0

I'm trying to convert a byte array to a String, then back to a byte array. The first part (byte[] to string) works, when I try to convert the string back to a byte array then compare what I get with my initial byte array, I find out they're different. I'm guessing it's an encoding issue, I tried different solutions (using UTF-8, ISO-8859-1, UTF-16LE and others) but none seem to work.

Would anyone know how to solve this problem? Thanks in advance

Path path = Paths.get("C:\\folder1", "profil1.bmp");

        try {

            //file to byte[] 
            byte[] byte_array = Files.readAllBytes(path);
            System.out.println(Arrays.toString(byte_array ));

            //byte[] to string
            String byte_string = Arrays.toString(byte_array); 

            //String to byte[]
            byte[] string_byte = byte_string.getBytes();

            System.out.println(Arrays.equals(byte_array, string_byte));

        } catch (IOException e) {
            System.out.println(e);
        }

Here's the output: (The result was too long, so I cut of a part of it)

[66, 77, -10, -44, 1, 0, 0, 0, 0, 0, 1, -1, ....... ,-1]
false
azurefrog
  • 10,785
  • 7
  • 42
  • 56
Husayn Hakeem
  • 4,184
  • 1
  • 16
  • 31
  • Why do you want to treat your BMP data as a `String` ? – Alnitak Jul 16 '15 at 14:46
  • I want to send it in an ArrayList> alongside other information (which are all strings) – Husayn Hakeem Jul 16 '15 at 14:48
  • Obviously the [Characterset](http://docs.oracle.com/javase/7/docs/api/java/nio/charset/Charset.html) in both `byte[]` is different. Try big-endian or little-endian (depens on your OS) – MaxZoom Jul 16 '15 at 14:50
  • Try `US-ASCII` encoding (but make sure you use it for both encoding and decoding). It's generally a bad idea to treat raw data as Strings, but if you've no choice... – Alnitak Jul 16 '15 at 14:51

2 Answers2

3

Arrays.toString(byte[]) doesn't just convert the byte[] into a String, it converts it to a human-readable format. When you then call getBytes() on that String, it is converting the characters that represent the original byte information into a byte[], along with the formatting characters, such as the brackets and commas.

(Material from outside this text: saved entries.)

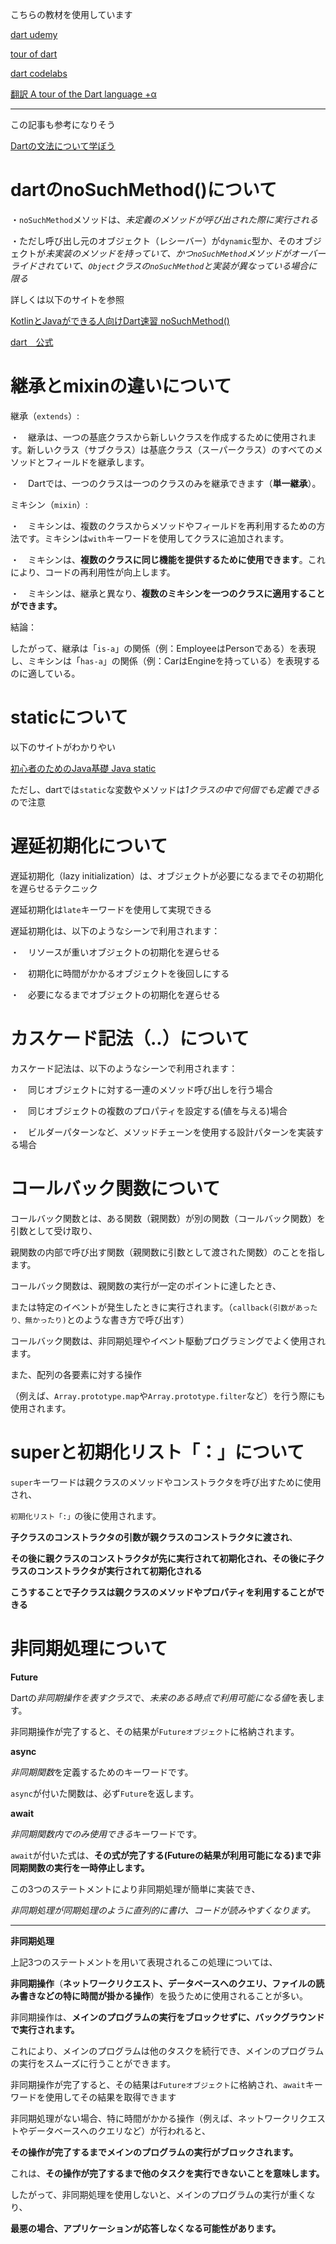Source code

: こちらの教材を使用しています

[dart udemy](https://www.udemy.com/course/flutter-dart/)

[tour of dart](https://dart.dev/language)

[dart codelabs](https://dart.dev/codelabs)

[翻訳 A tour of the Dart language +α](https://qiita.com/yana1316/items/dff227fde4cc76b1b9ab)

---

この記事も参考になりそう

[Dartの文法について学ぼう](https://qiita.com/my_programming/items/9ba25114ef217d077ca5)

# dartのnoSuchMethod()について

・`noSuchMethod`メソッドは、*未定義のメソッドが呼び出された際に実行される*

・ただし呼び出し元のオブジェクト（レシーバー）が`dynamic`型か、そのオブジェクトが*未実装のメソッドを持っていて、かつ`noSuchMethod`メソッドがオーバーライドされていて、`Object`クラスの`noSuchMethod`と実装が異なっている場合に限る*

詳しくは以下のサイトを参照

[KotlinとJavaができる人向けDart速習 noSuchMethod()](https://qiita.com/kikuchy/items/2cce118d38fc15324b2b#nosuchmethod)

[dart　公式](https://dart.dev/language/extend#nosuchmethod)

# 継承とmixinの違いについて

継承（`extends`）:

  ・　継承は、一つの基底クラスから新しいクラスを作成するために使用されます。新しいクラス（サブクラス）は基底クラス（スーパークラス）のすべてのメソッドとフィールドを継承します。
  
  ・　Dartでは、一つのクラスは一つのクラスのみを継承できます（**単一継承**）。

  ミキシン（`mixin`）:

  ・　ミキシンは、複数のクラスからメソッドやフィールドを再利用するための方法です。ミキシンは`with`キーワードを使用してクラスに追加されます。
  
  ・　ミキシンは、**複数のクラスに同じ機能を提供するために使用できます**。これにより、コードの再利用性が向上します。
  
  ・　ミキシンは、継承と異なり、**複数のミキシンを一つのクラスに適用することができます。**

  結論：
  
  したがって、継承は「`is-a`」の関係（例：EmployeeはPersonである）を表現し、ミキシンは「`has-a`」の関係（例：CarはEngineを持っている）を表現するのに適している。

# staticについて

以下のサイトがわかりやい

[初心者のためのJava基礎 Java static](https://zenn.dev/odentravel/books/c893bb0b7352f6/viewer/0494b3)

ただし、dartでは`static`な変数やメソッドは*1クラスの中で何個でも定義できる*ので注意

# 遅延初期化について

遅延初期化（lazy initialization）は、オブジェクトが必要になるまでその初期化を遅らせるテクニック

遅延初期化は`late`キーワードを使用して実現できる

遅延初期化は、以下のようなシーンで利用されます：

・　リソースが重いオブジェクトの初期化を遅らせる

・　初期化に時間がかかるオブジェクトを後回しにする

・　必要になるまでオブジェクトの初期化を遅らせる

# カスケード記法（..）について

カスケード記法は、以下のようなシーンで利用されます：

・　同じオブジェクトに対する一連のメソッド呼び出しを行う場合

・　同じオブジェクトの複数のプロパティを設定する(値を与える)場合

・　ビルダーパターンなど、メソッドチェーンを使用する設計パターンを実装する場合

# コールバック関数について

コールバック関数とは、ある関数（親関数）が別の関数（コールバック関数）を引数として受け取り、

親関数の内部で呼び出す関数（親関数に引数として渡された関数）のことを指します。

コールバック関数は、親関数の実行が一定のポイントに達したとき、

または特定のイベントが発生したときに実行されます。（`callback(引数があったり、無かったり)`とのような書き方で呼び出す）

コールバック関数は、非同期処理やイベント駆動プログラミングでよく使用されます。

また、配列の各要素に対する操作
  
（例えば、`Array.prototype.map`や`Array.prototype.filter`など）を行う際にも使用されます。

# superと初期化リスト「：」について

`super`キーワードは親クラスのメソッドやコンストラクタを呼び出すために使用され、

`初期化リスト「:」`の後に使用されます。

**子クラスのコンストラクタの引数が親クラスのコンストラクタに渡され**、

**その後に親クラスのコンストラクタが先に実行されて初期化され、その後に子クラスのコンストラクタが実行されて初期化される**

**こうすることで子クラスは親クラスのメソッドやプロパティを利用することができる**

# 非同期処理について

**Future**

Dartの*非同期操作を表すクラス*で、*未来のある時点で利用可能になる値*を表します。

非同期操作が完了すると、その結果が`Futureオブジェクト`に格納されます。

**async**

*非同期関数*を定義するためのキーワードです。

`async`が付いた関数は、必ず`Future`を返します。

**await**

*非同期関数内でのみ使用できる*キーワードです。

`await`が付いた式は、**その式が完了する(Futureの結果が利用可能になる)まで非同期関数の実行を一時停止します。**

この3つのステートメントにより非同期処理が簡単に実装でき、

*非同期処理が同期処理のように直列的に書け、コードが読みやすくなります。*

---

**非同期処理**

上記3つのステートメントを用いて表現されるこの処理については、

**非同期操作**（**ネットワークリクエスト、データベースへのクエリ、ファイルの読み書きなどの特に時間が掛かる操作**）を扱うために使用されることが多い。

非同期操作は、**メインのプログラムの実行をブロックせずに、バックグラウンドで実行されます。**

これにより、メインのプログラムは他のタスクを続行でき、メインのプログラムの実行をスムーズに行うことができます。

非同期操作が完了すると、その結果は`Futureオブジェクト`に格納され、`await`キーワードを使用してその結果を取得できます

非同期処理がない場合、特に時間がかかる操作（例えば、ネットワークリクエストやデータベースへのクエリなど）が行われると、

**その操作が完了するまでメインのプログラムの実行がブロックされます。**

これは、**その操作が完了するまで他のタスクを実行できないことを意味します。**

したがって、非同期処理を使用しないと、メインのプログラムの実行が重くなり、

**最悪の場合、アプリケーションが応答しなくなる可能性があります。**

If you want to create a String from a byte[] use the String constructor which takes a byte[] to explicitly create a String object containing your data:

    ...
    //byte[] to string
    String byte_string = new String(byte_array);

    //String to byte[]
    byte[] string_byte = byte_string.getBytes();

    System.out.println(Arrays.equals(byte_array, string_byte));

As pointed out by others, not all binary data is cleanly represented in all character sets, so you might be able to get the conversion to work by explicitly specifying the encoding.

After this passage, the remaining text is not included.